“I didn’t faint,” I protested. “I just got…a little dizzy.”
Ari looked skeptical.
“You were so weak you could barely bite me,” he pointed out. “Speaking of which, you still haven’t answered my question—why did you wait so long before taking nourishment from me? Why didn’t you come to me earlier?”
I looked down at my hands again.
“I’m sorry I didn’t come out when you came for me this weekend,” I told him in a low voice. “I was…in a dark place.”
“I understand,” Ari said with surprising gentleness. “Avery and Megan explained to me what happened with your Nocturne family. Kaitlyn, I am so sorry.”
“Me…me too.” I didn’t want to cry again, I told myself. I had been crying all weekend and all it had done was dehydrate me almost to the point of death. Still, I couldn’t help the moisture that welled in my eyes at the thought of little Allegra wondering where I was and wishing I would come home to her…
“Here,” he murmured and presented me with a clean white linen handkerchief beautifully embroidered with the initials AR in one corner.

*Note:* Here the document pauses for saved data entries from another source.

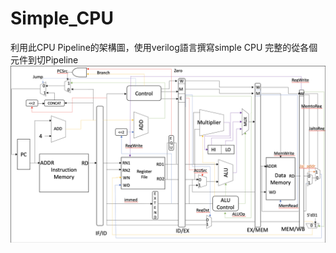 # Simple_CPU
利用此CPU Pipeline的架構圖，使用verilog語言撰寫simple CPU
完整的從各個元件到切Pipeline
![image](https://github.com/cby0730/Simple_CPU/blob/main/pipeline.png)
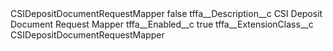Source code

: <?xml version="1.0" encoding="UTF-8"?>
<CustomMetadata xmlns="http://soap.sforce.com/2006/04/metadata" xmlns:xsi="http://www.w3.org/2001/XMLSchema-instance" xmlns:xsd="http://www.w3.org/2001/XMLSchema">
    <label>CSIDepositDocumentRequestMapper</label>
    <protected>false</protected>
    <values>
        <field>tffa__Description__c</field>
        <value xsi:type="xsd:string">CSI Deposit Document Request Mapper</value>
    </values>
    <values>
        <field>tffa__Enabled__c</field>
        <value xsi:type="xsd:boolean">true</value>
    </values>
    <values>
        <field>tffa__ExtensionClass__c</field>
        <value xsi:type="xsd:string">CSIDepositDocumentRequestMapper</value>
    </values>
</CustomMetadata>
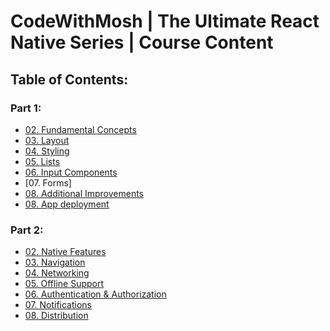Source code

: # CodeWithMosh | The Ultimate React Native Series | Course Content

## Table of Contents:

### Part 1:

-   [02. Fundamental Concepts][br-02-fundamentals]
-   [03. Layout][br-03-layout]
-   [04. Styling][br-04-styles]
-   [05. Lists][br-05-lists]
-   [06. Input Components][br-06-input-components]
-   [07. Forms]
-   [08. Additional Improvements][br-08-additional-improvements]
-   [08. App deployment][br-08-additional-improvements]

### Part 2:

-   [02. Native Features][br-02-native-features]
-   [03. Navigation][br-03-navigation]
-   [04. Networking][br-04-networking]
-   [05. Offline Support][br-05-offline-support]
-   [06. Authentication & Authorization][br-06-authentication-and-authorization]
-   [07. Notifications][br-07-notifications]
-   [08. Distribution][br-08-distribution]

[br-02-fundamentals]: https://github.com/Anik7303/DoneWithIt/tree/02-fundamentals
[br-03-layout]: https://github.com/Anik7303/DoneWithIt/tree/03-layout
[br-04-styles]: https://github.com/Anik7303/DoneWithIt/tree/04-styles
[br-05-lists]: https://github.com/Anik7303/DoneWithIt/tree/05-lists
[br-06-input-components]: https://github.com/Anik7303/DoneWithIt/tree/06-input-components
[br-07-forms]: https://github.com/Anik7303/DoneWithIt/tree/07-forms
[br-08-additional-improvements]: https://github.com/Anik7303/DoneWithIt/tree/08-additional-improvements
[br-02-native-features]: https://github.com/Anik7303/DoneWithIt/tree/02-native-features
[br-03-navigation]: https://github.com/Anik7303/DoneWithIt/tree/03-navigation
[br-04-networking]: https://github.com/Anik7303/DoneWithIt/tree/04-networking
[br-05-offline-support]: https://github.com/Anik7303/DoneWithIt/tree/05-offline-support
[br-06-authentication-and-authorization]: https://github.com/Anik7303/DoneWithIt/tree/06-authentication-and-authorization
[br-07-notifications]: https://github.com/Anik7303/DoneWithIt/tree/07-notifications
[br-08-distribution]: https://github.com/Anik7303/DoneWithIt/tree/08-distribution
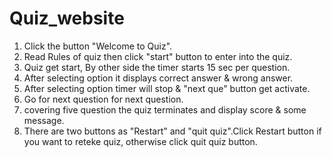 # Quiz_website
1. Click the button "Welcome to Quiz". 
2. Read Rules of quiz then click "start" button to enter into the quiz.
3. Quiz get start, By other side the timer starts 15 sec per question.
4. After selecting option it displays correct answer & wrong answer.
5. After selecting option timer will stop & "next que" button get activate.
6. Go for next question for next question.
7. covering five question the quiz terminates and display score & some message.
8. There are two buttons as "Restart" and "quit quiz".Click Restart button if you want to reteke quiz, otherwise click quit quiz button.
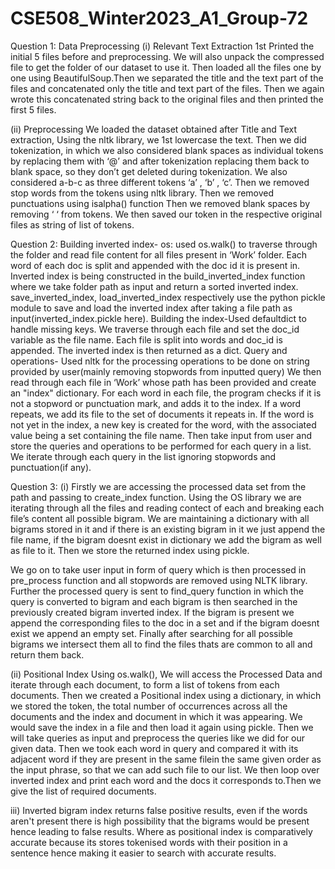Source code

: # CSE508_Winter2023_A1_Group-72

Question 1: Data Preprocessing
(i) Relevant Text Extraction 
1st Printed the initial 5 files before and preprocessing.
We will also unpack the compressed file to get the folder of our dataset to use it. 
Then loaded all the files one by one using BeautifulSoup.Then we separated the title and the text part of the files and concatenated only the title and text part of the files. Then we again wrote this concatenated string back to the original files and then printed the first 5 files.

(ii) Preprocessing
We loaded the dataset obtained after Title and Text extraction, Using the nltk library, we 1st lowercase the text.
 Then we did tokenization, in which we also considered blank spaces as individual tokens by replacing them with ‘@’ and after tokenization replacing them back to blank space, so they don’t get deleted during tokenization.
We also considered a-b-c as three different tokens ‘a’ , ‘b’ , ‘c’. 
Then we removed stop words from the tokens using nltk library.
Then we removed punctuations using isalpha() function
Then we removed blank spaces by removing ‘ ‘ from tokens.
We then saved our token in the respective original files as string of list of tokens.


Question 2:
Building inverted index-
os: used os.walk() to traverse through the folder and read file content for all files present in ‘Work’ folder. Each word of each doc is split and appended with the doc id it is present in.
Inverted index is being constructed in the build_inverted_index function where we take folder path as input and return a sorted inverted index.
save_inverted_index, load_inverted_index respectively use the python pickle module to save and load the inverted index after taking a file path as input(inverted_index.pickle here).
Building the index-Used defaultdict to handle missing keys. We traverse through each file and set the doc_id variable as the file name. Each file is split into words and doc_id is appended. The inverted index is then returned as a dict. 
Query and operations-
Used nltk for the processing operations to be done on string provided by user(mainly removing stopwords from inputted query)
We then read through each file in ‘Work’ whose path has been provided and create an "index" dictionary. For each word in each file, the program checks if it is not a stopword or punctuation mark, and adds it to the index. If a word repeats, we add its file to the set of documents it repeats in. If the word is not yet in the index, a new key is created for the word, with the associated value being a set containing the file name.
Then take input from user and store the queries and operations to be performed for each query in a list. We iterate through each query in the list ignoring stopwords and punctuation(if any).

Question 3:
(i)
Firstly we are accessing the processed data set from the path and passing to create_index function. Using the OS library we are iterating through all the files and reading contect of each and breaking each file’s content all possible bigram. We are maintaining a dictionary with all bigrams stored in it and if there is an existing bigram in it we just append the file name, if the bigram doesnt exist in dictionary we add the bigram as well as file to it. Then we store the returned index using pickle. 

We go on to take user input in form of query which is then processed in pre_process function and all stopwords are removed using NLTK library.  Further the processed query is sent to find_query function in which the query is converted to bigram and each bigram is then searched in the previously created bigram inverted index. If the bigram is present we append the corresponding files to the doc in a set and if the bigram doesnt exist we append an empty set. Finally after searching for all possible bigrams we intersect them all to find the files thats are common to all and return them back.

(ii) Positional Index
Using os.walk(), We will access the Processed Data and iterate through each document, to form a list of tokens from each documents. Then we created a Positional index using a dictionary, in which we stored the token, the total number of occurrences across all the documents and the index and document in which it was appearing. We would save the index in a file and then load it again using pickle.
Then we will take queries as input and preprocess the queries like we did for our given data. Then we took each word in query and compared it with its adjacent word if they are present in  the same filein the same given order as the input phrase, so that we can add such file to our list.
We then loop over inverted index and print each word and the docs it corresponds to.Then we give the list of required documents. 

iii) Inverted bigram index returns false positive results, even if the words aren't present there is high possibility that the bigrams would be present hence leading to false results. Where as positional index is comparatively accurate because its stores tokenised words with their position in a sentence hence making it easier to search with accurate results.
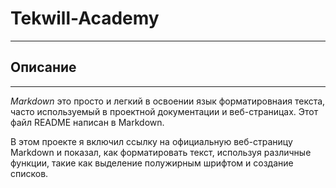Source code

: # Tekwill-Academy
___ 

## Описание
___

*Markdown* это просто и легкий в освоении язык форматировнаия текста, часто используемый в проектной 
документации и веб-страницах. Этот файл README написан в Markdown.

В этом проекте я включил ссылку на официальную веб-страницу Markdown и показал, как форматировать текст, 
используя различные функции, такие как выделение полужирным шрифтом и создание списков.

It was such an old-world, courtly gesture and so old-fashioned of him to have such a thing as an embroidered pocket handkerchief that I was distracted from my grief.
“This is beautiful work,” I said, examining the inch-high golden letters in the corner of the handkerchief. I looked up at him shyly. “Who made it for you? A girlfriend back home?”
Ari frowned.
“Do you really think I would have pledged myself to nourish you if my heart was bound to another?”
“I don’t know!” I exclaimed. It occurred to me that it was awkward to be having this conversation while still seated on his lap, but there didn’t seem to be any way of getting loose, for the time-being at least. “I don’t know why you’re doing any of this,” I went on. “Feeding me, protecting me…I mean, it just seems wrong for someone like me to ask for anything from someone like you—especially your blood.”
“Why?” Ari demanded. “Why should you not take what I wish to freely give?” His accent—which was part Spanish and part something else, probably Drake—seemed to get thicker when he was upset, I noticed.
“But why do you want to give it? Just out of obligation?” I demanded. “That wouldn’t be enough for most guys to take on some ugly little scarred girl who—”
“Stop!” Ari actually put a hand over my mouth, stopping the flow of self-hating words. “Don’t,” he told me, his eyes blazing. “Don’t ever speak of yourself that way, Kaitlyn! I will not allow anyone to talk about you that way—not even you.”
I shook my head, indicating I would stop and he took his hand from my mouth.
“I don’t understand you,” I said to him. “I don’t understand why you want to do this—why you care.”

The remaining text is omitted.